Common mistakes to avoid
- Waiting to schedule inspections until late in your due diligence period.
- Assuming a short due diligence window is fine without checking contractor and inspector availability.
- Mixing up who holds which funds. The seller holds the due diligence fee; the escrow holder holds earnest money.
- Missing the written notice requirement or the exact deadline for termination.

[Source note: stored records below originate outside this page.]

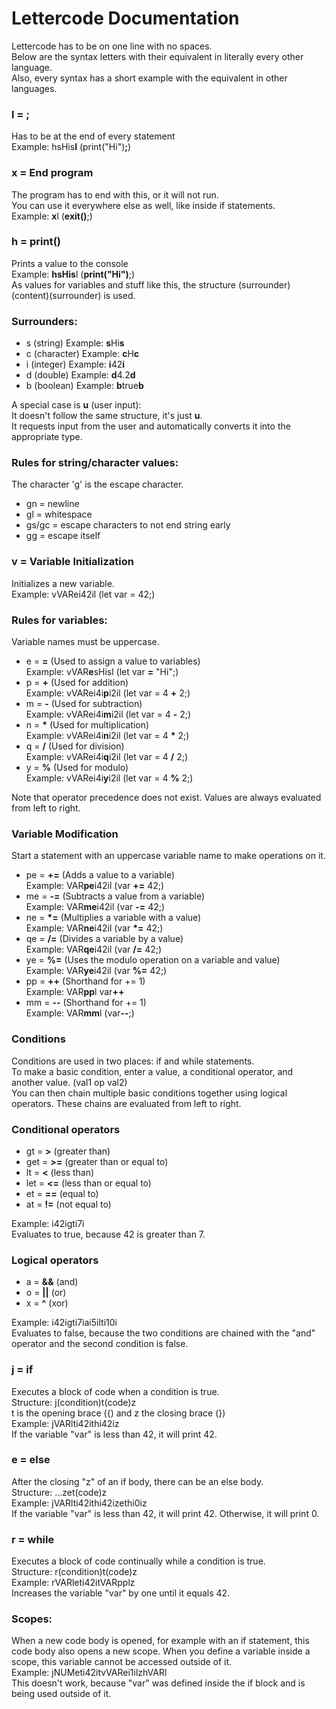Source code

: # Lettercode Documentation

Lettercode has to be on one line with no spaces.<br>
Below are the syntax letters with their equivalent in literally every other language.<br>
Also, every syntax has a short example with the equivalent in other languages.

### l = ;
Has to be at the end of every statement<br>
Example: hsHis**l** (print("Hi")**;**)

### x = End program
The program has to end with this, or it will not run.<br>
You can use it everywhere else as well, like inside if statements.<br>
Example: **x**l (**exit()**;)

### h = print()
Prints a value to the console<br>
Example: **hsHis**l (**print("Hi")**;)<br>
As values for variables and stuff like this, the structure (surrounder)(content)(surrounder) is used.

### Surrounders:
- s (string) Example: **s**Hi**s**
- c (character) Example: **c**H**c**
- i (integer) Example: **i**42**i**
- d (double) Example: **d**4.2**d**
- b (boolean) Example: **b**true**b**

A special case is **u** (user input):<br>
It doesn't follow the same structure, it's just **u**.<br>
It requests input from the user and automatically converts it into the appropriate type.

### Rules for string/character values:
The character 'g' is the escape character.
- gn = newline
- gl = whitespace
- gs/gc = escape characters to not end string early
- gg = escape itself

### v = Variable Initialization
Initializes a new variable.<br>
Example: vVARei42il (let var = 42;)

### Rules for variables:
Variable names must be uppercase.
- e = **=** (Used to assign a value to variables)<br>Example: vVAR**e**sHisl (let var **=** "Hi";)
- p = **+** (Used for addition)<br>Example: vVARei4i**p**i2il (let var = 4 **+** 2;)
- m = **-** (Used for subtraction)<br>Example: vVARei4i**m**i2il (let var = 4 **-** 2;)
- n = __\*__ (Used for multiplication)<br>Example: vVARei4i**n**i2il (let var = 4 __\*__ 2;)
- q = **/** (Used for division)<br>Example: vVARei4i**q**i2il (let var = 4 **/** 2;)
- y = **%** (Used for modulo)<br>Example: vVARei4i**y**i2il (let var = 4 **%** 2;)

Note that operator precedence does not exist. Values are always evaluated from left to right.

### Variable Modification
Start a statement with an uppercase variable name to make operations on it.
- pe = **+=** (Adds a value to a variable)<br>Example: VAR**pe**i42il (var **+=** 42;)
- me = **-=** (Subtracts a value from a variable)<br>Example: VAR**me**i42il (var **-=** 42;)
- ne = __\*=__ (Multiplies a variable with a value)<br>Example: VAR**ne**i42il (var __\*=__ 42;)
- qe = **/=** (Divides a variable by a value)<br>Example: VAR**qe**i42il (var **/=** 42;)
- ye = **%=** (Uses the modulo operation on a variable and value)<br>Example: VAR**ye**i42il (var **%=** 42;)
- pp = **++** (Shorthand for += 1)<br>Example: VAR**pp**l var<strong>++</strong>
- mm = **--** (Shorthand for += 1)<br>Example: VAR**mm**l (var<strong>--</strong>;)

### Conditions
Conditions are used in two places: if and while statements.<br>
To make a basic condition, enter a value, a conditional operator, and another value. (val1 op val2)<br>
You can then chain multiple basic conditions together using logical operators. These chains are evaluated from left to right.

### Conditional operators
- gt = **>** (greater than)
- get = **>=** (greater than or equal to)
- lt = **<** (less than)
- let = **<=** (less than or equal to)
- et = **==** (equal to)
- at = **!=** (not equal to)

Example: i42igti7i<br>
Evaluates to true, because 42 is greater than 7.<br>

### Logical operators
- a = **&&** (and)
- o = **||** (or)
- x = **^** (xor)

Example: i42igti7iai5ilti10i<br>
Evaluates to false, because the two conditions are chained with the "and" operator and the second condition is false.

### j = if
Executes a block of code when a condition is true.<br>
Structure: j(condition)t(code)z<br>
t is the opening brace ({) and z the closing brace (})<br>
Example: jVARlti42ithi42iz<br>
If the variable "var" is less than 42, it will print 42.

### e = else
After the closing "z" of an if body, there can be an else body.<br>
Structure: ...zet(code)z<br>
Example: jVARlti42ithi42izethi0iz<br>
If the variable "var" is less than 42, it will print 42. Otherwise, it will print 0.

### r = while
Executes a block of code continually while a condition is true.<br>
Structure: r(condition)t(code)z<br>
Example: rVARleti42itVARpplz<br>
Increases the variable "var" by one until it equals 42.

### Scopes:
When a new code body is opened, for example with an if statement, this code body also opens
a new scope. When you define a variable inside a scope, this variable cannot be accessed outside
of it.<br>
Example: jNUMeti42itvVARei1ilzhVARl<br>
This doesn't work, because "var" was defined inside the if block and is being used outside of it.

- Setting deposit amounts that do not match market conditions, which can weaken your offer in a competitive situation.
How disputes are handled
If there is a disagreement about who should receive earnest money, it usually stays in escrow until you and the seller reach an agreement or follow the dispute steps in your contract. Strict compliance with notice rules and deadlines matters. Local closing attorneys in Buncombe County are often involved in resolving escrow questions, and contracts may call for mediation, arbitration, or court action if needed.
Your Asheville partner
Buying in the mountains is personal. You want the right home, the right timelines, and the right protections. A local guide can help you balance due diligence and earnest money so your offer stands out without adding unnecessary risk.
If you are planning a move to Asheville or a nearby mountain town, let’s talk strategy and next steps for your search. Reach out to Joellen Maurer for clear, local guidance.
FAQs
What is the difference between due diligence and earnest money in NC?
- The due diligence fee is paid to the seller for your right to investigate and cancel during the due diligence period, and it is usually nonrefundable. Earnest money is held in escrow and is typically refunded if you terminate properly.
If I cancel during due diligence in Asheville, do I get money back?
- You generally receive your earnest money back if you terminate correctly within the due diligence period. The due diligence fee usually stays with the seller.
Is the due diligence fee applied at closing in North Carolina?
- In most transactions, the due diligence fee is credited to you at closing and reduces the amount you bring to settlement.
How much due diligence and earnest money is typical in Buncombe County?
- Due diligence fees often range from a few hundred to several thousand dollars, and can exceed 10,000 dollars in competitive or higher‑priced deals. Earnest money is often 1 to 3 percent of the price, but amounts vary.
What due diligence period should I expect in Asheville?
- Many buyers negotiate 3 to 14 days, depending on market conditions and scheduling. Shorter periods can be attractive to sellers if you can complete inspections quickly.
Can a seller keep both my due diligence fee and earnest money?
- Only if you default outside your contract rights. If you terminate properly under the contract, the earnest money is typically refunded, but the seller keeps the due diligence fee.